### [DATA SECTION]
■ ■ ■
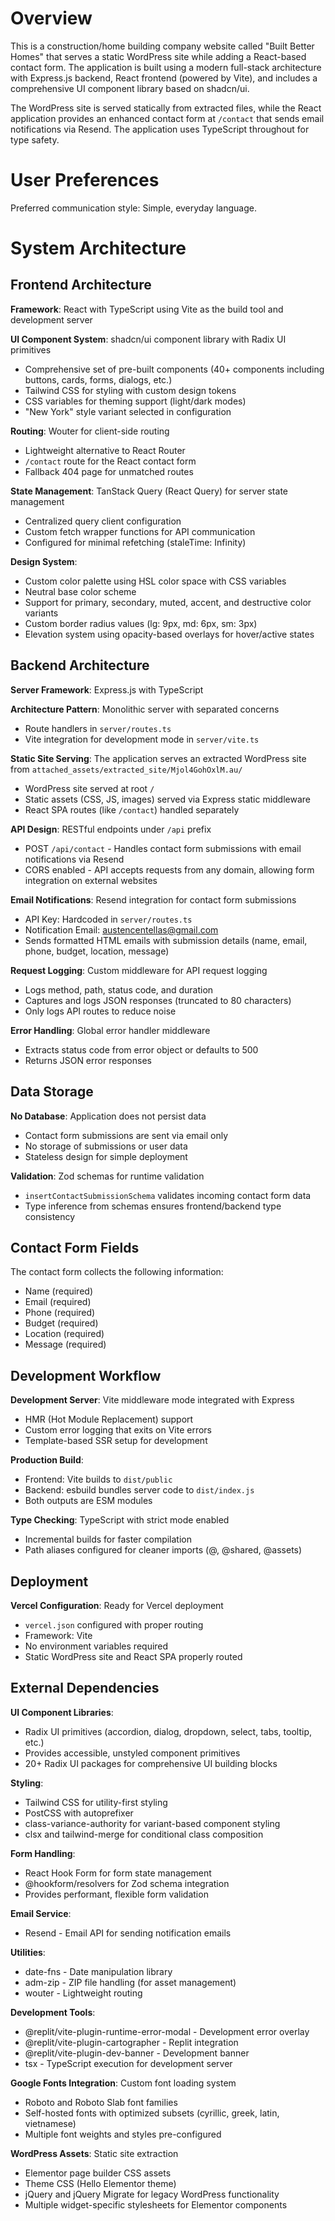 # Overview

This is a construction/home building company website called "Built Better Homes" that serves a static WordPress site while adding a React-based contact form. The application is built using a modern full-stack architecture with Express.js backend, React frontend (powered by Vite), and includes a comprehensive UI component library based on shadcn/ui.

The WordPress site is served statically from extracted files, while the React application provides an enhanced contact form at `/contact` that sends email notifications via Resend. The application uses TypeScript throughout for type safety.

# User Preferences

Preferred communication style: Simple, everyday language.

# System Architecture

## Frontend Architecture

**Framework**: React with TypeScript using Vite as the build tool and development server

**UI Component System**: shadcn/ui component library with Radix UI primitives
- Comprehensive set of pre-built components (40+ components including buttons, cards, forms, dialogs, etc.)
- Tailwind CSS for styling with custom design tokens
- CSS variables for theming support (light/dark modes)
- "New York" style variant selected in configuration

**Routing**: Wouter for client-side routing
- Lightweight alternative to React Router
- `/contact` route for the React contact form
- Fallback 404 page for unmatched routes

**State Management**: TanStack Query (React Query) for server state management
- Centralized query client configuration
- Custom fetch wrapper functions for API communication
- Configured for minimal refetching (staleTime: Infinity)

**Design System**:
- Custom color palette using HSL color space with CSS variables
- Neutral base color scheme
- Support for primary, secondary, muted, accent, and destructive color variants
- Custom border radius values (lg: 9px, md: 6px, sm: 3px)
- Elevation system using opacity-based overlays for hover/active states

## Backend Architecture

**Server Framework**: Express.js with TypeScript

**Architecture Pattern**: Monolithic server with separated concerns
- Route handlers in `server/routes.ts`
- Vite integration for development mode in `server/vite.ts`

**Static Site Serving**: The application serves an extracted WordPress site from `attached_assets/extracted_site/Mjol4GohOxlM.au/`
- WordPress site served at root `/`
- Static assets (CSS, JS, images) served via Express static middleware
- React SPA routes (like `/contact`) handled separately

**API Design**: RESTful endpoints under `/api` prefix
- POST `/api/contact` - Handles contact form submissions with email notifications via Resend
- CORS enabled - API accepts requests from any domain, allowing form integration on external websites

**Email Notifications**: Resend integration for contact form submissions
- API Key: Hardcoded in `server/routes.ts`
- Notification Email: austencentellas@gmail.com
- Sends formatted HTML emails with submission details (name, email, phone, budget, location, message)

**Request Logging**: Custom middleware for API request logging
- Logs method, path, status code, and duration
- Captures and logs JSON responses (truncated to 80 characters)
- Only logs API routes to reduce noise

**Error Handling**: Global error handler middleware
- Extracts status code from error object or defaults to 500
- Returns JSON error responses

## Data Storage

**No Database**: Application does not persist data
- Contact form submissions are sent via email only
- No storage of submissions or user data
- Stateless design for simple deployment

**Validation**: Zod schemas for runtime validation
- `insertContactSubmissionSchema` validates incoming contact form data
- Type inference from schemas ensures frontend/backend type consistency

## Contact Form Fields

The contact form collects the following information:
- Name (required)
- Email (required)
- Phone (required)
- Budget (required)
- Location (required)
- Message (required)

## Development Workflow

**Development Server**: Vite middleware mode integrated with Express
- HMR (Hot Module Replacement) support
- Custom error logging that exits on Vite errors
- Template-based SSR setup for development

**Production Build**: 
- Frontend: Vite builds to `dist/public`
- Backend: esbuild bundles server code to `dist/index.js`
- Both outputs are ESM modules

**Type Checking**: TypeScript with strict mode enabled
- Incremental builds for faster compilation
- Path aliases configured for cleaner imports (@, @shared, @assets)

## Deployment

**Vercel Configuration**: Ready for Vercel deployment
- `vercel.json` configured with proper routing
- Framework: Vite
- No environment variables required
- Static WordPress site and React SPA properly routed

## External Dependencies

**UI Component Libraries**:
- Radix UI primitives (accordion, dialog, dropdown, select, tabs, tooltip, etc.)
- Provides accessible, unstyled component primitives
- 20+ Radix UI packages for comprehensive UI building blocks

**Styling**:
- Tailwind CSS for utility-first styling
- PostCSS with autoprefixer
- class-variance-authority for variant-based component styling
- clsx and tailwind-merge for conditional class composition

**Form Handling**:
- React Hook Form for form state management
- @hookform/resolvers for Zod schema integration
- Provides performant, flexible form validation

**Email Service**:
- Resend - Email API for sending notification emails

**Utilities**:
- date-fns - Date manipulation library
- adm-zip - ZIP file handling (for asset management)
- wouter - Lightweight routing

**Development Tools**:
- @replit/vite-plugin-runtime-error-modal - Development error overlay
- @replit/vite-plugin-cartographer - Replit integration
- @replit/vite-plugin-dev-banner - Development banner
- tsx - TypeScript execution for development server

**Google Fonts Integration**: Custom font loading system
- Roboto and Roboto Slab font families
- Self-hosted fonts with optimized subsets (cyrillic, greek, latin, vietnamese)
- Multiple font weights and styles pre-configured

**WordPress Assets**: Static site extraction
- Elementor page builder CSS assets
- Theme CSS (Hello Elementor theme)
- jQuery and jQuery Migrate for legacy WordPress functionality
- Multiple widget-specific stylesheets for Elementor components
■ ■ ■
### [EXERCISE AIM]
Take the entries above and return only the lines from the one with "# System Architecture" to the one with "- CSS variables", both included, unchanged.

### [WRITTEN REPLY]
# System Architecture

## Frontend Architecture

**Framework**: React with TypeScript using Vite as the build tool and development server

**UI Component System**: shadcn/ui component library with Radix UI primitives
- Comprehensive set of pre-built components (40+ components including buttons, cards, forms, dialogs, etc.)
- Tailwind CSS for styling with custom design tokens
- CSS variables for theming support (light/dark modes)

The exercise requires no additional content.